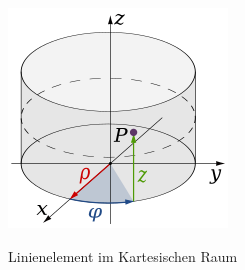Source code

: 

\begin{figure}
	\centering
	\includegraphics[width=0.7\linewidth]{papers/geodaeten/Abbildungen/Linienelemente/LinZyl1}
	\caption{Linienelement im Kartesischen Raum}
	\label{geodaeten:Linienelemente:figure2}
	\cite{geodaeten:polarkoordinaten}
\end{figure}

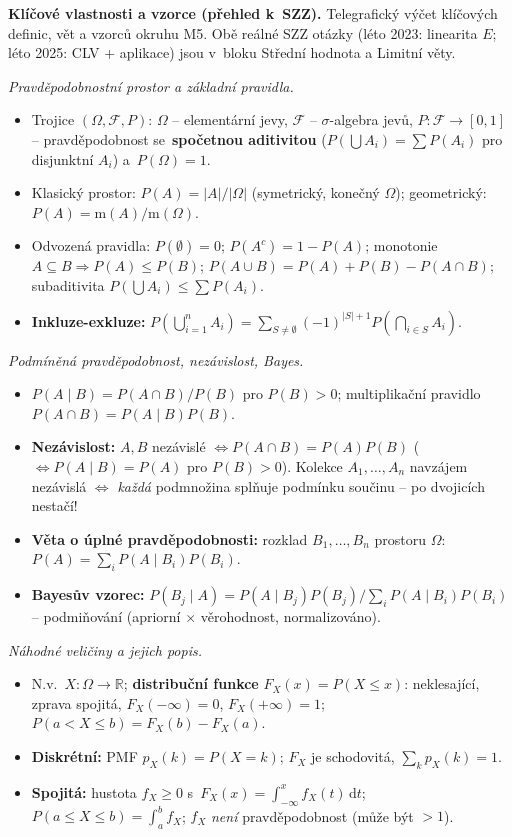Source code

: \documentclass[11pt,a4paper]{article}
\newcommand{\R}{\mathbb{R}}
\begin{document}
\begin{poznamka}
\textbf{Klíčové vlastnosti a vzorce (přehled k~SZZ).} Telegrafický výčet klíčových definic, vět a vzorců okruhu M5. Obě reálné SZZ otázky (léto 2023: linearita $E$; léto 2025: CLV + aplikace) jsou v~bloku Střední hodnota a Limitní věty.

\smallskip
\emph{Pravděpodobnostní prostor a základní pravidla.}
\begin{itemize}
  \item Trojice $(\Omega,\mathcal{F},P)$: $\Omega$ -- elementární jevy, $\mathcal{F}$ -- $\sigma$-algebra jevů, $P\colon\mathcal{F}\to[0,1]$ -- pravděpodobnost se~\textbf{spočetnou aditivitou} ($P(\bigcup A_i)=\sum P(A_i)$ pro disjunktní $A_i$) a~$P(\Omega)=1$.
  \item Klasický prostor: $P(A)=|A|/|\Omega|$ (symetrický, konečný $\Omega$); geometrický: $P(A)=\mathrm{m}(A)/\mathrm{m}(\Omega)$.
  \item Odvozená pravidla: $P(\emptyset)=0$; $P(A^c)=1-P(A)$; monotonie $A\subseteq B\Rightarrow P(A)\le P(B)$; $P(A\cup B)=P(A)+P(B)-P(A\cap B)$; subaditivita $P(\bigcup A_i)\le\sum P(A_i)$.
  \item \textbf{Inkluze-exkluze:} $P(\bigcup_{i=1}^n A_i)=\sum_{S\ne\emptyset}(-1)^{|S|+1}P(\bigcap_{i\in S}A_i)$.
\end{itemize}

\smallskip
\emph{Podmíněná pravděpodobnost, nezávislost, Bayes.}
\begin{itemize}
  \item $P(A\mid B)=P(A\cap B)/P(B)$ pro $P(B)>0$; multiplikační pravidlo $P(A\cap B)=P(A\mid B)P(B)$.
  \item \textbf{Nezávislost:} $A,B$ nezávislé $\iff P(A\cap B)=P(A)P(B)$ ($\iff P(A\mid B)=P(A)$ pro $P(B)>0$). Kolekce $A_1,\dots,A_n$ navzájem nezávislá $\iff$ \emph{každá} podmnožina splňuje podmínku součinu -- po dvojicích nestačí!
  \item \textbf{Věta o úplné pravděpodobnosti:} rozklad $B_1,\dots,B_n$ prostoru $\Omega$: $P(A)=\sum_i P(A\mid B_i)P(B_i)$.
  \item \textbf{Bayesův vzorec:} $P(B_j\mid A)=P(A\mid B_j)P(B_j)\big/\sum_i P(A\mid B_i)P(B_i)$ --  podmiňování (apriorní $\times$ věrohodnost, normalizováno).
\end{itemize}

\smallskip
\emph{Náhodné veličiny a jejich popis.}
\begin{itemize}
  \item N.v.\ $X\colon\Omega\to\R$; \textbf{distribuční funkce} $F_X(x)=P(X\le x)$: neklesající, zprava spojitá, $F_X(-\infty)=0$, $F_X(+\infty)=1$; $P(a<X\le b)=F_X(b)-F_X(a)$.
  \item \textbf{Diskrétní:} PMF $p_X(k)=P(X=k)$; $F_X$ je schodovitá, $\sum_k p_X(k)=1$.
  \item \textbf{Spojitá:} hustota $f_X\ge 0$ s~$F_X(x)=\int_{-\infty}^{x}f_X(t)\,\mathrm{d}t$; $P(a\le X\le b)=\int_a^b f_X$; $f_X$ \emph{není} pravděpodobnost (může být $>1$).
\end{itemize}


\end{poznamka}
\end{document}
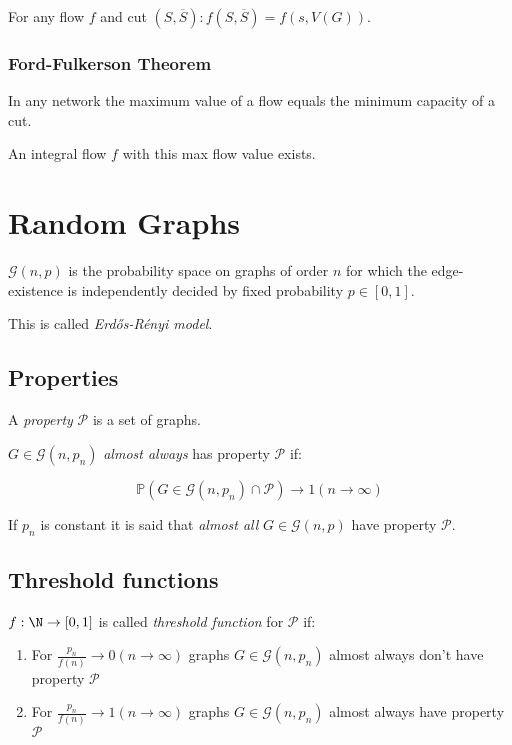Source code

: \spacing

For any flow $f$ and cut $(S,\overline S) : f(S,\overline S) = f(s,V(G))$.

\subsubsection*{Ford-Fulkerson Theorem}

In any network the maximum value of a flow equals the minimum capacity of a cut.

An integral flow $f$ with this max flow value exists.

\section*{Random Graphs}

$\mathcal{G}(n,p)$ is the probability space on graphs of order $n$ for which the edge-existence is independently decided by fixed probability $p \in [0,1]$.

This is called \emph{Erd\H{o}s-R\'{e}nyi model}.

\subsection*{Properties}

A \emph{property} $\mathcal{P}$ is a set of graphs.

$G \in \mathcal{G}(n,p_n)$ \emph{almost always} has property $\mathcal{P}$ if:

\vspace*{-2mm}
$$\mathbb{P}(G \in \mathcal{G}(n,p_n) \cap \mathcal{P}) \to 1 (n \to \infty)$$

If $p_n$ is constant it is said that \emph{almost all} $G \in \mathcal{G}(n,p)$ have property $\mathcal{P}$.

\subsection*{Threshold functions}

$f : \N \to [0,1]$ is called \emph{threshold function} for $\mathcal{P}$ if:

\begin{enumerate}
	\item For $\frac{p_n}{f(n)} \to 0 (n \to \infty)$ graphs $G \in \mathcal{G}(n,p_n)$ almost always don't have property $\mathcal{P}$
	\item For $\frac{p_n}{f(n)} \to 1 (n \to \infty)$ graphs $G \in \mathcal{G}(n,p_n)$ almost always have property $\mathcal{P}$
\end{enumerate}

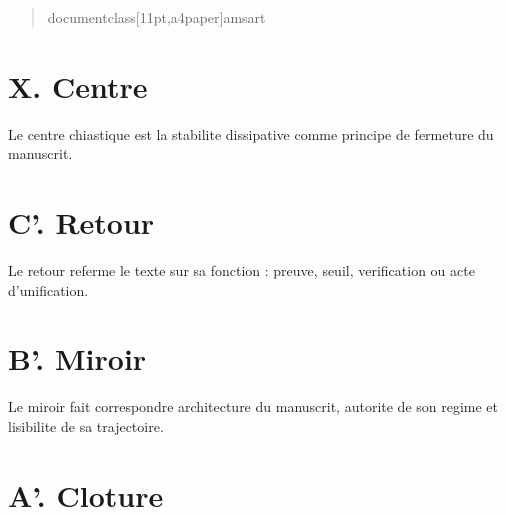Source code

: ﻿\documentclass[11pt,a4paper]{article}
\begin{document}
\begin{quote}

documentclass[11pt,a4paper]{amsart} %

\end{quote}



\section*{X. Centre}

Le centre chiastique est la stabilite dissipative comme principe de fermeture du manuscrit.



\section*{C'. Retour}

Le retour referme le texte sur sa fonction : preuve, seuil, verification ou acte d'unification.



\section*{B'. Miroir}

Le miroir fait correspondre architecture du manuscrit, autorite de son regime et lisibilite de sa trajectoire.



\section*{A'. Cloture}
\end{document}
- - -
● **TASK DESCRIPTION**
Please output every record above exactly as written, leaving out the pictures.

● **WRITTEN SOLUTION**
Source code

: 

\begin{figure}
	\centering
	\includegraphics[width=0.7\linewidth]{papers/geodaeten/Abbildungen/Linienelemente/LinZyl1}
	\caption{Linienelement im Kartesischen Raum}
	\label{geodaeten:Linienelemente:figure2}
	\cite{geodaeten:polarkoordinaten}
\end{figure}

Source code

: \documentclass[11pt,a4paper]{article}
\newcommand{\R}{\mathbb{R}}
\begin{document}
\begin{poznamka}
\textbf{Klíčové vlastnosti a vzorce (přehled k~SZZ).} Telegrafický výčet klíčových definic, vět a vzorců okruhu M5. Obě reálné SZZ otázky (léto 2023: linearita $E$; léto 2025: CLV + aplikace) jsou v~bloku Střední hodnota a Limitní věty.

\smallskip
\emph{Pravděpodobnostní prostor a základní pravidla.}
\begin{itemize}
  \item Trojice $(\Omega,\mathcal{F},P)$: $\Omega$ -- elementární jevy, $\mathcal{F}$ -- $\sigma$-algebra jevů, $P\colon\mathcal{F}\to[0,1]$ -- pravděpodobnost se~\textbf{spočetnou aditivitou} ($P(\bigcup A_i)=\sum P(A_i)$ pro disjunktní $A_i$) a~$P(\Omega)=1$.
  \item Klasický prostor: $P(A)=|A|/|\Omega|$ (symetrický, konečný $\Omega$); geometrický: $P(A)=\mathrm{m}(A)/\mathrm{m}(\Omega)$.
  \item Odvozená pravidla: $P(\emptyset)=0$; $P(A^c)=1-P(A)$; monotonie $A\subseteq B\Rightarrow P(A)\le P(B)$; $P(A\cup B)=P(A)+P(B)-P(A\cap B)$; subaditivita $P(\bigcup A_i)\le\sum P(A_i)$.
  \item \textbf{Inkluze-exkluze:} $P(\bigcup_{i=1}^n A_i)=\sum_{S\ne\emptyset}(-1)^{|S|+1}P(\bigcap_{i\in S}A_i)$.
\end{itemize}

\smallskip
\emph{Podmíněná pravděpodobnost, nezávislost, Bayes.}
\begin{itemize}
  \item $P(A\mid B)=P(A\cap B)/P(B)$ pro $P(B)>0$; multiplikační pravidlo $P(A\cap B)=P(A\mid B)P(B)$.
  \item \textbf{Nezávislost:} $A,B$ nezávislé $\iff P(A\cap B)=P(A)P(B)$ ($\iff P(A\mid B)=P(A)$ pro $P(B)>0$). Kolekce $A_1,\dots,A_n$ navzájem nezávislá $\iff$ \emph{každá} podmnožina splňuje podmínku součinu -- po dvojicích nestačí!
  \item \textbf{Věta o úplné pravděpodobnosti:} rozklad $B_1,\dots,B_n$ prostoru $\Omega$: $P(A)=\sum_i P(A\mid B_i)P(B_i)$.
  \item \textbf{Bayesův vzorec:} $P(B_j\mid A)=P(A\mid B_j)P(B_j)\big/\sum_i P(A\mid B_i)P(B_i)$ --  podmiňování (apriorní $\times$ věrohodnost, normalizováno).
\end{itemize}

\smallskip
\emph{Náhodné veličiny a jejich popis.}
\begin{itemize}
  \item N.v.\ $X\colon\Omega\to\R$; \textbf{distribuční funkce} $F_X(x)=P(X\le x)$: neklesající, zprava spojitá, $F_X(-\infty)=0$, $F_X(+\infty)=1$; $P(a<X\le b)=F_X(b)-F_X(a)$.
  \item \textbf{Diskrétní:} PMF $p_X(k)=P(X=k)$; $F_X$ je schodovitá, $\sum_k p_X(k)=1$.
  \item \textbf{Spojitá:} hustota $f_X\ge 0$ s~$F_X(x)=\int_{-\infty}^{x}f_X(t)\,\mathrm{d}t$; $P(a\le X\le b)=\int_a^b f_X$; $f_X$ \emph{není} pravděpodobnost (může být $>1$).
\end{itemize}


\end{poznamka}
\end{document}
Source code

: \spacing

For any flow $f$ and cut $(S,\overline S) : f(S,\overline S) = f(s,V(G))$.

\subsubsection*{Ford-Fulkerson Theorem}

In any network the maximum value of a flow equals the minimum capacity of a cut.

An integral flow $f$ with this max flow value exists.

\section*{Random Graphs}

$\mathcal{G}(n,p)$ is the probability space on graphs of order $n$ for which the edge-existence is independently decided by fixed probability $p \in [0,1]$.

This is called \emph{Erd\H{o}s-R\'{e}nyi model}.

\subsection*{Properties}

A \emph{property} $\mathcal{P}$ is a set of graphs.

$G \in \mathcal{G}(n,p_n)$ \emph{almost always} has property $\mathcal{P}$ if:

\vspace*{-2mm}
$$\mathbb{P}(G \in \mathcal{G}(n,p_n) \cap \mathcal{P}) \to 1 (n \to \infty)$$

If $p_n$ is constant it is said that \emph{almost all} $G \in \mathcal{G}(n,p)$ have property $\mathcal{P}$.

\subsection*{Threshold functions}

$f : \N \to [0,1]$ is called \emph{threshold function} for $\mathcal{P}$ if:

\begin{enumerate}
	\item For $\frac{p_n}{f(n)} \to 0 (n \to \infty)$ graphs $G \in \mathcal{G}(n,p_n)$ almost always don't have property $\mathcal{P}$
	\item For $\frac{p_n}{f(n)} \to 1 (n \to \infty)$ graphs $G \in \mathcal{G}(n,p_n)$ almost always have property $\mathcal{P}$
\end{enumerate}

Source code

: ﻿\documentclass[11pt,a4paper]{article}
\begin{document}
\begin{quote}

documentclass[11pt,a4paper]{amsart} %

\end{quote}



\section*{X. Centre}

Le centre chiastique est la stabilite dissipative comme principe de fermeture du manuscrit.



\section*{C'. Retour}

Le retour referme le texte sur sa fonction : preuve, seuil, verification ou acte d'unification.



\section*{B'. Miroir}

Le miroir fait correspondre architecture du manuscrit, autorite de son regime et lisibilite de sa trajectoire.



\section*{A'. Cloture}
\end{document}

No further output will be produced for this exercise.